### Activity
From the listing below, copy each line that contains the word "residual".

####################

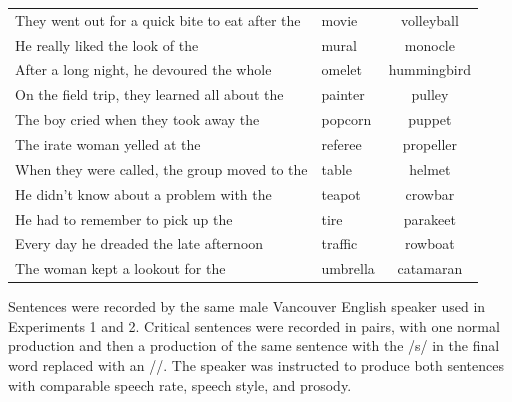 \begin{table}[!ht]
\begin{tabular}{llc}
They went out for a quick bite to eat after the   & movie      & volleyball  \\
He really liked the look of the                   & mural      & monocle     \\
After a long night, he devoured the whole         & omelet     & hummingbird \\
On the field trip, they learned all about the     & painter    & pulley      \\
The boy cried when they took away the             & popcorn    & puppet      \\
The irate woman yelled at the                     & referee    & propeller   \\
When they were called, the group moved to the     & table      & helmet      \\
He didn't know about a problem with the           & teapot     & crowbar     \\
He had to remember to pick up the                 & tire       & parakeet    \\
Every day he dreaded the late afternoon           & traffic    & rowboat     \\
The woman kept a lookout for the                  & umbrella   & catamaran  \\
\bottomrule
\end{tabular}
\end{table}

Sentences were recorded by the same male Vancouver English speaker used in Experiments 1 and 2.  
Critical sentences were recorded in pairs, with one normal production and then a production of the same sentence with the /s/ in the final word replaced with an /\textesh/.  
The speaker was instructed to produce both sentences with comparable speech rate, speech style, and prosody.

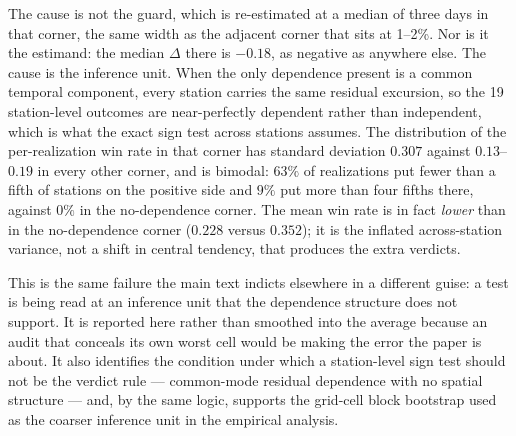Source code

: \documentclass[11pt]{article}
\begin{document}
The cause is not the guard, which is re-estimated at a median of three days in that corner, the same
width as the adjacent corner that sits at 1--2\%. Nor is it the estimand: the median $\Delta$ there
is $-0.18$, as negative as anywhere else. The cause is the inference unit. When the only dependence
present is a common temporal component, every station carries the same residual excursion, so the 19
station-level outcomes are near-perfectly dependent rather than independent, which is what the exact
sign test across stations assumes. The distribution of the per-realization win rate in that corner has
standard deviation $0.307$ against $0.13$--$0.19$ in every other corner, and is bimodal: $63\%$ of
realizations put fewer than a fifth of stations on the positive side and $9\%$ put more than four
fifths there, against $0\%$ in the no-dependence corner. The mean win rate is in fact
\emph{lower} than in the no-dependence corner ($0.228$ versus $0.352$); it is the inflated
across-station variance, not a shift in central tendency, that produces the extra verdicts.

This is the same failure the main text indicts elsewhere in a different guise: a test is being read at
an inference unit that the dependence structure does not support. It is reported here rather than
smoothed into the average because an audit that conceals its own worst cell would be making the error
the paper is about. It also identifies the condition under which a station-level sign test should not
be the verdict rule --- common-mode residual dependence with no spatial structure --- and, by the same
logic, supports the grid-cell block bootstrap used as the coarser inference unit in the empirical
analysis.
\end{document}
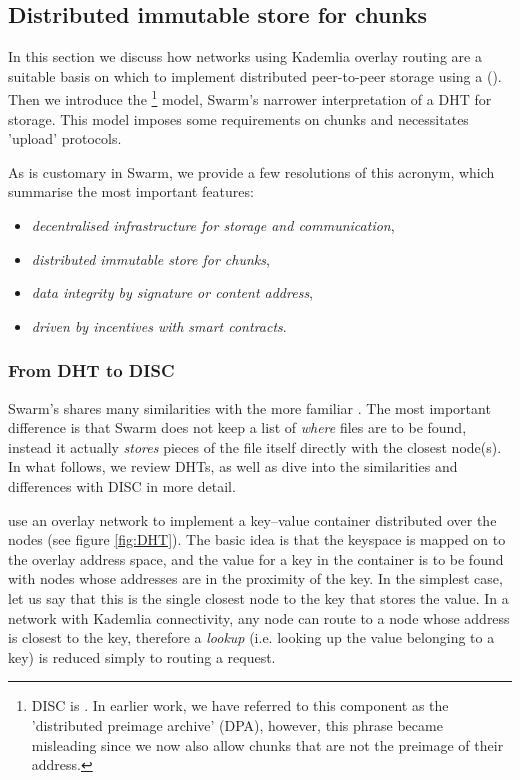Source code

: \subsection{Distributed immutable store for chunks\statusgreen}\label{sec:disc}
 
In this section we discuss how networks using Kademlia overlay routing are a suitable basis on which to implement distributed peer-to-peer storage using a  (). Then we introduce the %
%
\footnote{DISC is . In earlier work, we have referred to this component as the 'distributed preimage archive' (DPA), however, this phrase became misleading since we now also allow chunks that are not the preimage of their address.}
% 
model, Swarm's narrower interpretation of a DHT for storage. This model 
imposes some requirements on chunks and necessitates 'upload' protocols. 

As is customary in Swarm, we provide a few resolutions of this acronym, which summarise the most important features:


\begin{itemize}
\item \emph{decentralised infrastructure for storage and communication}, 
\item \emph{distributed immutable store for chunks}, 
\item \emph{data integrity by signature or content address},
\item \emph{driven by incentives with smart contracts}. 

\end{itemize}
 
\subsubsection{From DHT to DISC}
Swarm's  shares many similarities with the more familiar . The most important difference is that Swarm does not keep a list of \emph{where} files are to be found, instead it actually \emph{stores} pieces of the file itself directly with the closest node(s). 
In what follows, we review DHTs, as well as dive into the similarities and differences with DISC in more detail. 
 
 use an overlay network to implement a key--value container distributed over the nodes (see figure \ref{fig:DHT}). The basic idea is that the keyspace is mapped on to the overlay address space, and the value for a key in the container is to be found with nodes whose addresses are in the proximity of the key. In the simplest case, let us say that this is the single closest node to the key that stores the value. In a network with Kademlia connectivity, any node can route to a node whose address is closest to the key, therefore a \emph{lookup} (i.e. looking up the value belonging to a key) is reduced simply to routing a request. 

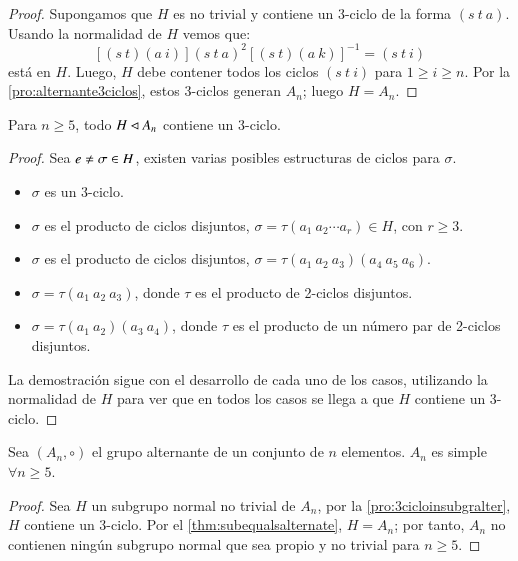 \begin{proof}
	Supongamos que $H$ es no trivial y contiene un 3-ciclo de la forma $(s\ t\ a)$. Usando la normalidad de $H$ vemos que:
	\[
	[(s\ t)(a\ i)](s\ t\ a)^2[(s\ t)(a\ k)]^{-1} = (s\ t\ i)
	\]
	está en $H$. Luego, $H$ debe contener todos los ciclos $(s\ t\ i)$ para $1 \geq i \geq n$. Por la \autoref{pro:alternante3ciclos}, estos 3-ciclos generan $A_n$; luego $H = A_n$.
\end{proof}
\begin{pro}
	\label{pro:3cicloinsubgralter}
	Para $n\geq 5$, todo $H \lhd A_n$ contiene un 3-ciclo.
\end{pro}
\begin{proof}
	Sea $e \not \eq \sigma \in H$, existen varias posibles estructuras de ciclos para $\sigma$.
	\begin{itemize}
		\item $\sigma$ es un 3-ciclo.
		\item $\sigma$ es el producto de ciclos disjuntos, $\sigma = \tau(a_1\ a_2 \cdots a_r)\in H$, con $r\geq 3$.
		\item $\sigma$ es el producto de ciclos disjuntos, $\sigma = \tau(a_1\ a_2\ a_3)(a_4\ a_5\ a_6)$.
		\item $\sigma = \tau(a_1\ a_2\ a_3)$, donde $\tau$ es el producto de 2-ciclos disjuntos.
		\item $\sigma = \tau(a_1\ a_2)(a_3\ a_4)$, donde $\tau$ es el producto de un número par de 2-ciclos disjuntos.
	\end{itemize}
	La demostración sigue con el desarrollo de cada uno de los casos, utilizando la normalidad de $H$ para ver que en todos los casos se llega a que $H$ contiene un 3-ciclo.
\end{proof}
\begin{thm}
	Sea $(A_n, \circ)$ el grupo alternante de un conjunto de $n$ elementos. $A_n$ es simple $\forall n \geq 5$.
\end{thm}
\begin{proof}
	Sea $H$ un subgrupo normal no trivial de $A_n$, por la  \autoref{pro:3cicloinsubgralter}, $H$ contiene un 3-ciclo. Por el  \autoref{thm:subequalsalternate}, $H = A_n$; por tanto, $A_n$ no contienen ningún subgrupo normal que sea propio y no trivial para $n\geq 5$.
\end{proof}

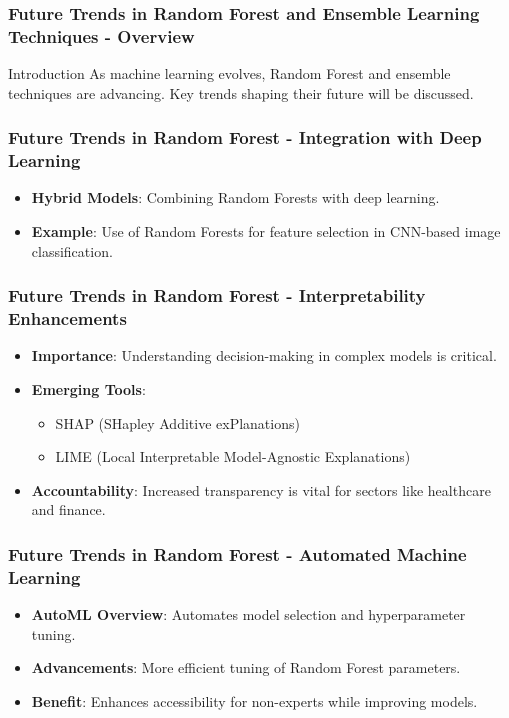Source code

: \documentclass[aspectratio=169]{beamer}
\begin{document}
\begin{frame}[fragile]
    \frametitle{Future Trends in Random Forest and Ensemble Learning Techniques - Overview}
    
    \begin{block}{Introduction}
        As machine learning evolves, Random Forest and ensemble techniques are advancing. Key trends shaping their future will be discussed.
    \end{block}
\end{frame}

\begin{frame}[fragile]
    \frametitle{Future Trends in Random Forest - Integration with Deep Learning}
    
    \begin{itemize}
        \item \textbf{Hybrid Models}: Combining Random Forests with deep learning.
        \item \textbf{Example}: Use of Random Forests for feature selection in CNN-based image classification.
    \end{itemize}
\end{frame}

\begin{frame}[fragile]
    \frametitle{Future Trends in Random Forest - Interpretability Enhancements}
    
    \begin{itemize}
        \item \textbf{Importance}: Understanding decision-making in complex models is critical.
        \item \textbf{Emerging Tools}:
            \begin{itemize}
                \item SHAP (SHapley Additive exPlanations)
                \item LIME (Local Interpretable Model-Agnostic Explanations)
            \end{itemize}
        \item \textbf{Accountability}: Increased transparency is vital for sectors like healthcare and finance.
    \end{itemize}
\end{frame}

\begin{frame}[fragile]
    \frametitle{Future Trends in Random Forest - Automated Machine Learning}
    
    \begin{itemize}
        \item \textbf{AutoML Overview}: Automates model selection and hyperparameter tuning.
        \item \textbf{Advancements}: More efficient tuning of Random Forest parameters.
        \item \textbf{Benefit}: Enhances accessibility for non-experts while improving models.
    \end{itemize}
\end{frame}
\end{document}
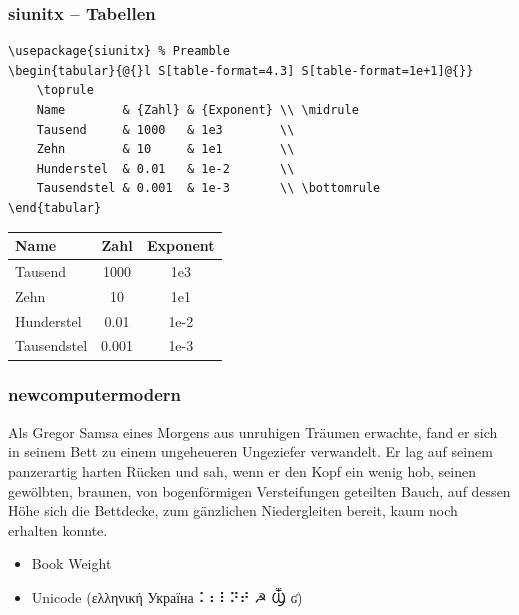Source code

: \documentclass{beamer}
\begin{document}
\begin{frame}[fragile]
    \frametitle{siunitx -- Tabellen}
    \begin{lstlisting}[basicstyle=\ttfamily\footnotesize]
\usepackage{siunitx} % Preamble
\begin{tabular}{@{}l S[table-format=4.3] S[table-format=1e+1]@{}}
    \toprule
    Name        & {Zahl} & {Exponent} \\ \midrule
    Tausend     & 1000   & 1e3        \\
    Zehn        & 10     & 1e1        \\
    Hunderstel  & 0.01   & 1e-2       \\
    Tausendstel & 0.001  & 1e-3       \\ \bottomrule
\end{tabular}
    \end{lstlisting}
    \vspace*{-1ex}
    \begin{center}
        \begin{tabular}{@{}l S[table-format=4.3] S[table-format=1e+1]@{}}
            \toprule
            Name        & {Zahl} & {Exponent} \\ \midrule
            Tausend     & 1000   & 1e3        \\
            Zehn        & 10     & 1e1        \\
            Hunderstel  & 0.01   & 1e-2       \\
            Tausendstel & 0.001  & 1e-3       \\ \bottomrule
        \end{tabular}
    \end{center}
\end{frame}

\begin{frame}[fragile]
    \frametitle{newcomputermodern}
    \begin{multicols}{2}
        \small{}

        Als Gregor Samsa eines Morgens aus unruhigen Träumen erwachte, fand er sich in seinem Bett zu einem ungeheueren Ungeziefer verwandelt.
        Er lag auf seinem panzerartig harten Rücken und sah, wenn er den Kopf ein wenig hob, seinen gewölbten, braunen, von bogenförmigen Versteifungen geteilten Bauch, auf dessen Höhe sich die Bettdecke, zum gänzlichen Niedergleiten bereit, kaum noch erhalten konnte.
    \end{multicols}
    \begin{itemize}
        \item Book Weight
        \item Unicode (ελληνική Україна ⠅⠆⠇⠝⠞  ☭ Ⳃ ʛ)
    \end{itemize}
\end{frame}
\end{document}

####################

### Your solution
present is a common temporal component, every station carries the same residual excursion, so the 19
be the verdict rule --- common-mode residual dependence with no spatial structure --- and, by the same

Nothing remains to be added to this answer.